March 18, 2021 by Kate Michael

WASHINGTON — Dhondup Wangchen is having déjà vu, and it isn’t pleasant for him. The Tibetan filmmaker, imprisoned by the Chinese government in 2008 on charges related to his documentary, Leaving Fear Behind, is once again protesting Beijing hosting the Olympics. Though this year, he’s thankful to do it under the political asylum of the United States. 

“The sole reason I was imprisoned was because of my strong stance against China hosting the 2008 Olympics. Now here we are again,” he said through an interpreter at a protest press conference in Lafayette Square, outside the White House, on Wednesday morning.

Wangchen, along with like-minded protesters from Students for a Free Tibet, the Campaign for Uyghurs, We The Hongkongers, and others, gathered in advance of Secretary of State Anthony Blinken’s meeting with foreign ministers Yang Jiechi and Wang Yi on Thursday, March 18 in Alaska. This is to be the first high-level U.S.- China meeting since the Biden administration took office. 

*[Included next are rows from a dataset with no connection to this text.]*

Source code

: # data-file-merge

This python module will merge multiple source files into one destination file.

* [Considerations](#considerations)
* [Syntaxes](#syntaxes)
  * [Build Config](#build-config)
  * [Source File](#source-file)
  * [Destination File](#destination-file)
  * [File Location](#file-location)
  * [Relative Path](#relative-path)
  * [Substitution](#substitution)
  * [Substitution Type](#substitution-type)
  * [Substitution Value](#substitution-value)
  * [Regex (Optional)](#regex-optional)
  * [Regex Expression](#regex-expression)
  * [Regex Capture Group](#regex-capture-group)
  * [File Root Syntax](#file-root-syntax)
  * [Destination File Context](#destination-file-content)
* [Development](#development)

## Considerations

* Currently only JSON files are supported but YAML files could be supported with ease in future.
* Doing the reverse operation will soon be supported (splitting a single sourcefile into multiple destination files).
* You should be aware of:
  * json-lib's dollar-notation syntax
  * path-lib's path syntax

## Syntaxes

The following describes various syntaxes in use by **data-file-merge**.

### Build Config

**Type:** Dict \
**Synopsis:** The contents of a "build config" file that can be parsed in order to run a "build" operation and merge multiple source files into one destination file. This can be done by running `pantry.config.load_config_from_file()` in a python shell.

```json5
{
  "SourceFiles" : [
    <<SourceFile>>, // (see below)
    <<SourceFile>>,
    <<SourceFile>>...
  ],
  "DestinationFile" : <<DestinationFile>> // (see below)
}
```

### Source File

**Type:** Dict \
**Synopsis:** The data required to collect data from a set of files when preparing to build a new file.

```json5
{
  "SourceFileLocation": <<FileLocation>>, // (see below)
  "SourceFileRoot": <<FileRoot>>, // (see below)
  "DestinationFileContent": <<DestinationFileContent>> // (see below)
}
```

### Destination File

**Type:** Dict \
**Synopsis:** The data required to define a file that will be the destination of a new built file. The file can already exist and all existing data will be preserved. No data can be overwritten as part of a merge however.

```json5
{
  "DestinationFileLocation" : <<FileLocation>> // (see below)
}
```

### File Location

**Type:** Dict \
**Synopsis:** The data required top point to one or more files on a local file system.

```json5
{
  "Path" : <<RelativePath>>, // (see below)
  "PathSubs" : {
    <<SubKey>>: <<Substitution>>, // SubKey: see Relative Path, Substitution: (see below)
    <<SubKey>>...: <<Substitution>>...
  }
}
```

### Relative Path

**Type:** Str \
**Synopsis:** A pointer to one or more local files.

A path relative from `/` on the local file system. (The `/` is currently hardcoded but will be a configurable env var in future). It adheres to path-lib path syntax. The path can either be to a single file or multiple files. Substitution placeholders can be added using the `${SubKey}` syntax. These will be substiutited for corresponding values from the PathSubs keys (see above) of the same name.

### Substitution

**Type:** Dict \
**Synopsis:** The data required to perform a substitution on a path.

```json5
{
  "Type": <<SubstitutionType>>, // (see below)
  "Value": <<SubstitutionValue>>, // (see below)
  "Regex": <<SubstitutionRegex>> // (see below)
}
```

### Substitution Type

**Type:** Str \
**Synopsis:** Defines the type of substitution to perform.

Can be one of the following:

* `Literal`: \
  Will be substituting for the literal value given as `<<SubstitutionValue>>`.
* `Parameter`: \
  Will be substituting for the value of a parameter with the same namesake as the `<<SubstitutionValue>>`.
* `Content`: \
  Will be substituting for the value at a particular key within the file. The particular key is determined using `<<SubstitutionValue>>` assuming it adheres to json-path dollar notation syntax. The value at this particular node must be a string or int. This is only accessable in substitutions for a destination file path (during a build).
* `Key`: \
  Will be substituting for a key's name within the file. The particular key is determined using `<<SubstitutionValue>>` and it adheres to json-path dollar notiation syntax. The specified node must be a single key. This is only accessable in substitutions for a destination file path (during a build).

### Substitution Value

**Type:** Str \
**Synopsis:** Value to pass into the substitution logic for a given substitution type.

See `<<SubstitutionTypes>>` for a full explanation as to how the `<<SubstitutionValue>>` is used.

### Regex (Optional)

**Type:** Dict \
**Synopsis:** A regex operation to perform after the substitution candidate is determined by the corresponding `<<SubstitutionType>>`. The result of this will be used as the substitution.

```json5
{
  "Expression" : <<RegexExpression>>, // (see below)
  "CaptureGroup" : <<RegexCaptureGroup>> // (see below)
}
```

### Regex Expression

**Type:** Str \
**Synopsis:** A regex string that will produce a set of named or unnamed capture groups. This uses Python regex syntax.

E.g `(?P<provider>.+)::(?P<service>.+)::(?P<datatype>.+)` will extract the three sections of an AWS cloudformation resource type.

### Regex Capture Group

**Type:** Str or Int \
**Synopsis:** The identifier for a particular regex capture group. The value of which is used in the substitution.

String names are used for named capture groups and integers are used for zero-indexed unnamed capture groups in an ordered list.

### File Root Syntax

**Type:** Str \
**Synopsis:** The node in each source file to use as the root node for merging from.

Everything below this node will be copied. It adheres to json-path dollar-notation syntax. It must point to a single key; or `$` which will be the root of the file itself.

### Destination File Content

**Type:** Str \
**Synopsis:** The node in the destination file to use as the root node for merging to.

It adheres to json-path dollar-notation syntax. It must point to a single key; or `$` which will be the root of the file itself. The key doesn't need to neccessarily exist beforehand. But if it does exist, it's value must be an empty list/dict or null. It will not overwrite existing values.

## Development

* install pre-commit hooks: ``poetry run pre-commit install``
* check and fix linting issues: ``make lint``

The groups called on Biden and Blinken to boycott the 2022 Olympics — which they are alternately calling the ‘2020 Genocide Games’ or the ‘Beijing Olympic Shame Games’ — as a diplomatic tool to pressure China to comply with international human rights law, including Uyghur genocide.

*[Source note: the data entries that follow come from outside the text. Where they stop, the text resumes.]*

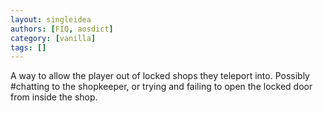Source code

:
 ```yaml
---
layout: singleidea
authors: [FIQ, aosdict]
category: [vanilla]
tags: []
---
```

A way to allow the player out of locked shops they teleport into. Possibly #chatting to the shopkeeper, or trying and failing to open the locked door from inside the shop.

U.S. Olympic and Paralympic Committee Spokesman Jon Mason previously put out a statement that opposes boycotts as they “have been shown to negatively impact athletes while not effectively addressing global issues.” The administration, however, has yet to declare its position on a boycott.

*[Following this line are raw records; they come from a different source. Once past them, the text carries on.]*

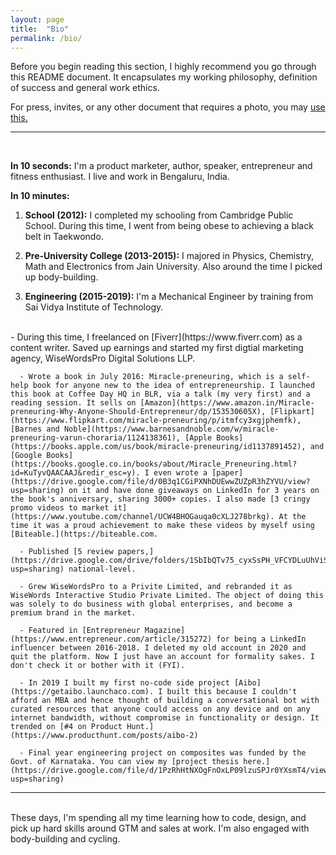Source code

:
 ```yaml
---
layout: page
title:  "Bio"
permalink: /bio/
---
```

Before you begin reading this section, I highly recommend you go through this README document. It encapsulates my working philosophy, definition of success and general work ethics.

For press, invites, or any other document that requires a photo, you may [use this.](https://photos.app.goo.gl/WafK5FLDMj3NTuRv6)
<hr>
<br>

**In 10 seconds:** I'm a product marketer,  author,  speaker, entrepreneur and  fitness enthusiast. I live and work in Bengaluru, India.

**In 10 minutes:**
  1. **School (2012):**
  I completed my schooling from Cambridge Public School. During this time, I went from being obese to achieving a black belt in Taekwondo.

  2. **Pre-University College (2013-2015):**
  I majored in Physics, Chemistry, Math and Electronics from Jain University. Also around the time I picked up body-building.

  3. **Engineering (2015-2019):**
  I'm a Mechanical Engineer by training from Sai Vidya Institute of Technology.
  <br>
      - During this time, I freelanced on [Fiverr](https://www.fiverr.com) as a content writer. Saved up earnings and started my first digtial marketing agency, WiseWordsPro Digital Solutions LLP.

      - Wrote a book in July 2016: Miracle-preneuring, which is a self-help book for anyone new to the idea of entrepreneurship. I launched this book at Coffee Day HQ in BLR, via a talk (my very first) and a reading session. It sells on [Amazon](https://www.amazon.in/Miracle-preneuring-Why-Anyone-Should-Entrepreneur/dp/153530605X), [Flipkart](https://www.flipkart.com/miracle-preneuring/p/itmfcy3xgjphemfk), [Barnes and Noble](https://www.barnesandnoble.com/w/miracle-preneuring-varun-choraria/1124138361), [Apple Books](https://books.apple.com/us/book/miracle-preneuring/id1137891452), and [Google Books](https://books.google.co.in/books/about/Miracle_Preneuring.html?id=KuTyvQAACAAJ&redir_esc=y). I even wrote a [paper](https://drive.google.com/file/d/0B3q1CGiPXNhDUEwwZUZpR3hZYVU/view?usp=sharing) on it and have done giveaways on LinkedIn for 3 years on the book's anniversary, sharing 3000+ copies. I also made [3 cringy promo videos to market it](https://www.youtube.com/channel/UCW4BHOGauqa0cXLJ278brkg). At the time it was a proud achievement to make these videos by myself using [Biteable.](https://biteable.com.

      - Published [5 review papers,](https://drive.google.com/drive/folders/1SbIbQTv75_cyxSsPH_VFCYDLuUhViS3G?usp=sharing) national-level.

      - Grew WiseWordsPro to a Privite Limited, and rebranded it as WiseWords Interactive Studio Private Limited. The object of doing this was solely to do business with global enterprises, and become a premium brand in the market.

      - Featured in [Entrepreneur Magazine](https://www.entrepreneur.com/article/315272) for being a LinkedIn influencer between 2016-2018. I deleted my old account in 2020 and quit the platform. Now I just have an account for formality sakes. I don't check it or bother with it (FYI).

      - In 2019 I built my first no-code side project [Aibo](https://getaibo.launchaco.com). I built this because I couldn't afford an MBA and hence thought of building a conversational bot with curated resources that anyone could access on any device and on any internet bandwidth, without compromise in functionality or design. It trended on [#4 on Product Hunt.](https://www.producthunt.com/posts/aibo-2)

      - Final year engineering project on composites was funded by the Govt. of Karnataka. You can view my [project thesis here.](https://drive.google.com/file/d/1PzRhHtNXOgFnOxLP09lzuSPJr0YXsmT4/view?usp=sharing)

<hr>
<br>
These days, I'm spending all my time learning how to code, design, and pick up hard skills around GTM and sales at work. I'm also engaged with body-building and cycling.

The Olympic games are set to open in Beijing on February 4, 2022.

Pema Doma, campaigns director at Students for a Free Tibet, said she finds it “unconscionable that the Winter Olympic Games are going on in China” even as China is engaged in human rights violations. “How can members of the international community plan to engage in friendly sporting competition… while our cultures are being annihilated?”

She said that granting Beijing the Olympic games is akin to giving the Chinese government a stamp of approval — or legitimacy for its actions — around the world, and “emboldens China to trample on our dignity and wipe out our chance of survival.” 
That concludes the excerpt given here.